First in a series of interviews with the Vets Now team in Manchester

Vets Now’s emergency and specialty hospital in Manchester is one of the most technologically advanced pet emergency facilities in the country.

But what really sets the hospital apart — aside from its state-of-the-art equipment and resources — is the people who work there.

It’s home to several internationally-renowned specialists and referral clinicians.

Among them is Laura Cuddy, a specialist in small animal surgery and canine sports medicine and rehabilitation, who is board certified in both Europe and the US.

Our content marketing manager Iain Harrison asked Laura to lift the lid on her career journey, her interests, and what makes Vets Now in Manchester such a unique place to work.

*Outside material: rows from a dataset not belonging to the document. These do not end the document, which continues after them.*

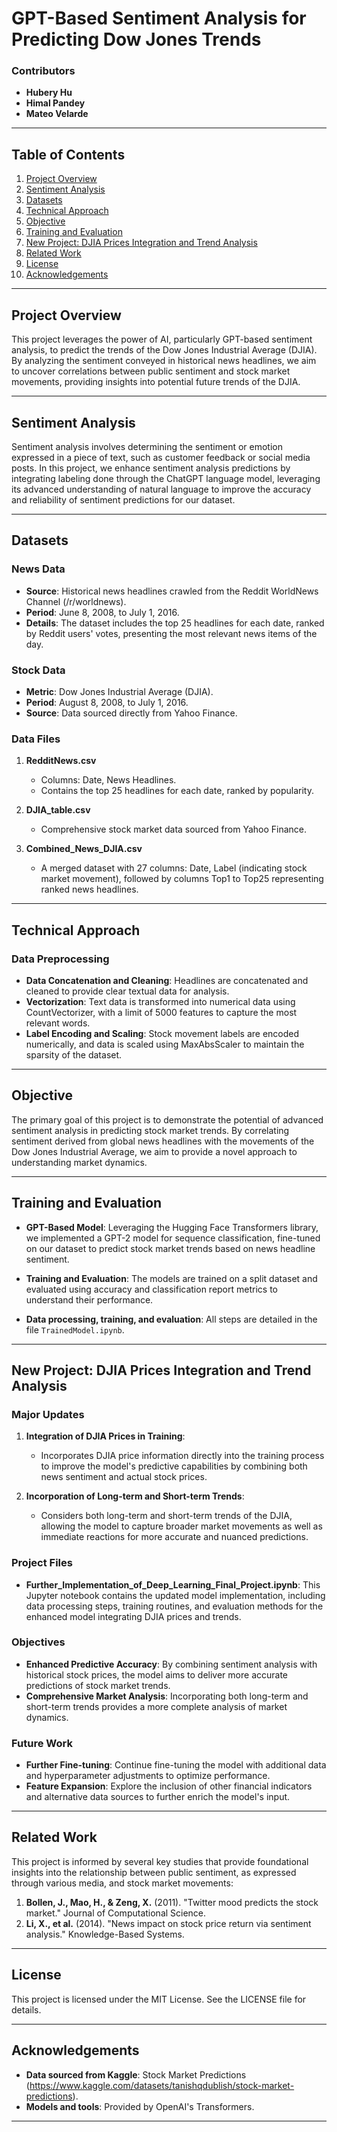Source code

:# GPT-Based Sentiment Analysis for Predicting Dow Jones Trends

### Contributors
- **Hubery Hu**
- **Himal Pandey**
- **Mateo Velarde**

---

## Table of Contents

1. [Project Overview](#project-overview)
2. [Sentiment Analysis](#sentiment-analysis)
3. [Datasets](#datasets)
4. [Technical Approach](#technical-approach)
5. [Objective](#objective)
6. [Training and Evaluation](#training-and-evaluation)
7. [New Project: DJIA Prices Integration and Trend Analysis](#new-project-djia-prices-integration-and-trend-analysis)
8. [Related Work](#related-work)
9. [License](#license)
10. [Acknowledgements](#acknowledgements)

---

## Project Overview

This project leverages the power of AI, particularly GPT-based sentiment analysis, to predict the trends of the Dow Jones Industrial Average (DJIA). By analyzing the sentiment conveyed in historical news headlines, we aim to uncover correlations between public sentiment and stock market movements, providing insights into potential future trends of the DJIA.

---

## Sentiment Analysis

Sentiment analysis involves determining the sentiment or emotion expressed in a piece of text, such as customer feedback or social media posts. In this project, we enhance sentiment analysis predictions by integrating labeling done through the ChatGPT language model, leveraging its advanced understanding of natural language to improve the accuracy and reliability of sentiment predictions for our dataset.

---

## Datasets

### News Data
- **Source**: Historical news headlines crawled from the Reddit WorldNews Channel (/r/worldnews).
- **Period**: June 8, 2008, to July 1, 2016.
- **Details**: The dataset includes the top 25 headlines for each date, ranked by Reddit users' votes, presenting the most relevant news items of the day.

### Stock Data
- **Metric**: Dow Jones Industrial Average (DJIA).
- **Period**: August 8, 2008, to July 1, 2016.
- **Source**: Data sourced directly from Yahoo Finance.

### Data Files
1. **RedditNews.csv**
   - Columns: Date, News Headlines.
   - Contains the top 25 headlines for each date, ranked by popularity.

2. **DJIA_table.csv**
   - Comprehensive stock market data sourced from Yahoo Finance.

3. **Combined_News_DJIA.csv**
   - A merged dataset with 27 columns: Date, Label (indicating stock market movement), followed by columns Top1 to Top25 representing ranked news headlines.

---

## Technical Approach

### Data Preprocessing
- **Data Concatenation and Cleaning**: Headlines are concatenated and cleaned to provide clear textual data for analysis.
- **Vectorization**: Text data is transformed into numerical data using CountVectorizer, with a limit of 5000 features to capture the most relevant words.
- **Label Encoding and Scaling**: Stock movement labels are encoded numerically, and data is scaled using MaxAbsScaler to maintain the sparsity of the dataset.

---

## Objective

The primary goal of this project is to demonstrate the potential of advanced sentiment analysis in predicting stock market trends. By correlating sentiment derived from global news headlines with the movements of the Dow Jones Industrial Average, we aim to provide a novel approach to understanding market dynamics.

---

## Training and Evaluation

- **GPT-Based Model**: Leveraging the Hugging Face Transformers library, we implemented a GPT-2 model for sequence classification, fine-tuned on our dataset to predict stock market trends based on news headline sentiment.

- **Training and Evaluation**: The models are trained on a split dataset and evaluated using accuracy and classification report metrics to understand their performance.

- **Data processing, training, and evaluation**: All steps are detailed in the file `TrainedModel.ipynb`.

---

## New Project: DJIA Prices Integration and Trend Analysis

### Major Updates

1. **Integration of DJIA Prices in Training**:
   - Incorporates DJIA price information directly into the training process to improve the model's predictive capabilities by combining both news sentiment and actual stock prices.

2. **Incorporation of Long-term and Short-term Trends**:
   - Considers both long-term and short-term trends of the DJIA, allowing the model to capture broader market movements as well as immediate reactions for more accurate and nuanced predictions.

### Project Files

- **Further_Implementation_of_Deep_Learning_Final_Project.ipynb**: This Jupyter notebook contains the updated model implementation, including data processing steps, training routines, and evaluation methods for the enhanced model integrating DJIA prices and trends.

### Objectives

- **Enhanced Predictive Accuracy**: By combining sentiment analysis with historical stock prices, the model aims to deliver more accurate predictions of stock market trends.
- **Comprehensive Market Analysis**: Incorporating both long-term and short-term trends provides a more complete analysis of market dynamics.

### Future Work

- **Further Fine-tuning**: Continue fine-tuning the model with additional data and hyperparameter adjustments to optimize performance.
- **Feature Expansion**: Explore the inclusion of other financial indicators and alternative data sources to further enrich the model's input.

---

## Related Work

This project is informed by several key studies that provide foundational insights into the relationship between public sentiment, as expressed through various media, and stock market movements:

1. **Bollen, J., Mao, H., & Zeng, X.** (2011). "Twitter mood predicts the stock market." Journal of Computational Science.
2. **Li, X., et al.** (2014). "News impact on stock price return via sentiment analysis." Knowledge-Based Systems.

---

## License

This project is licensed under the MIT License. See the LICENSE file for details.

---

## Acknowledgements

- **Data sourced from Kaggle**: Stock Market Predictions (https://www.kaggle.com/datasets/tanishqdublish/stock-market-predictions).
- **Models and tools**: Provided by OpenAI's Transformers.

---
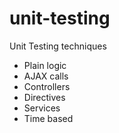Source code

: # unit-testing
Unit Testing techniques

- Plain logic
- AJAX calls
- Controllers
- Directives
- Services
- Time based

Find out more about the services on offer in Manchester

Image of Vets Now Manchester hospital
Vets Now's highly-skilled team of vets and vet nurses at work in Manchester
When did working as a vet become an ambition?

I’m a little stereotypical in that I had always wanted to be a vet. Our local vet at home in Ireland was a board-certified surgeon, and I spent a lot of time with him growing up. He opened my eyes to the fact there is much more to being a vet than just routine work. As a result, I wanted to be a surgeon at a very early age.

Tell me about your career to date?

I went to the School of Veterinary Medicine at University College Dublin (UCD) and during my time there, I had very strong mentors who fostered my interest in the profession. After graduating in 2008 I travelled to Florida to begin a rotating internship in small animal medicine and surgery. During my five years in the US I did a combined masters of science and residency in small animal surgery. It was a great experience.

But then the call of home came and myself and my husband, who’s an equine surgeon, decided to move back to Ireland. I worked at UCD for three years as an assistant professor in small animal surgery. Career wise I’d loved to have stayed in the US — and I’d probably have stayed in academia. But from a personal perspective, we wanted to be closer to our family. We also wanted to share some of the things we’d learned in the US with colleagues in Ireland and the UK.

How have you managed to achieve so much in such a short space of time?

I’m very career driven, and because this is what I’ve always wanted to do, I made a choice not to waste any time. Going to the US was a huge opportunity. The standard of care and the standard of practice is very high, and there are lots of people willing to invest significant effort and finance into animal health. It was a fantastic place to work and learn.

Image of CT scanner at Vets Now Manchester
The CT scanner at Vets Now in Manchester

Interested in referring a case to our team in Manchester?

What do you enjoy most about your job?

Every day is different. Each case is different, and each case presents a unique challenge. Around 60-70% of my work is orthopaedics and lameness. Much of this involves working with patients to get them back on their feet and the chronic management of conditions.

I also do soft tissue surgery and trauma surgery, which are both very interesting. Many of the referral patients we treat in Manchester have already been seen by several other vets. As such, we’re often at the end of a long road so the cases can be challenging. But helping a very sick animal get back on their feet is also very rewarding.

Where are your ambitions for Vets Now in Manchester?

At the moment we deal with a lot of trauma surgery cases, whether that be orthopaedic or soft tissue. We’d like to build the elective orthopaedic caseload, so we become well known for cruciate disease, hip replacements, arthroscopy, etc. — and advancing new technologies and new techniques. I’d like to see us become known as a state-of-the-art referral centre for whatever condition your pet has.

What makes the hospital a special place to work?

It’s much more than just a facility. Yes, we’re lucky as we have state-of-the-art equipment and the hospital is designed with patients in mind. But a hospital is nothing without the people in it. In Manchester, we have a small but cohesive team of specialists, general vets and emergency-specific vets and very highly-skilled veterinary nurses and animal care assistants who, with the support of management, are working together to try to optimise patient care and client service.

What do you enjoy most about delivering CPD?

I deliver a lot of CPD, mainly in Europe and the US, in orthopaedics and minimally invasive surgery, and teaching is something I enjoy in general.  It’s very rewarding when people say they’ve learned something, or changed their practices or techniques, simply by listening to you.  It also feels good to be able to give something back to the veterinary community.

What do you do to relax?

We live on a farm with cattle and horses. We also have two badly-behaved dogs who occupy a lot of our time. We enjoy working on the farm and doing the garden. I also do a lot of travelling, mainly doing CPD.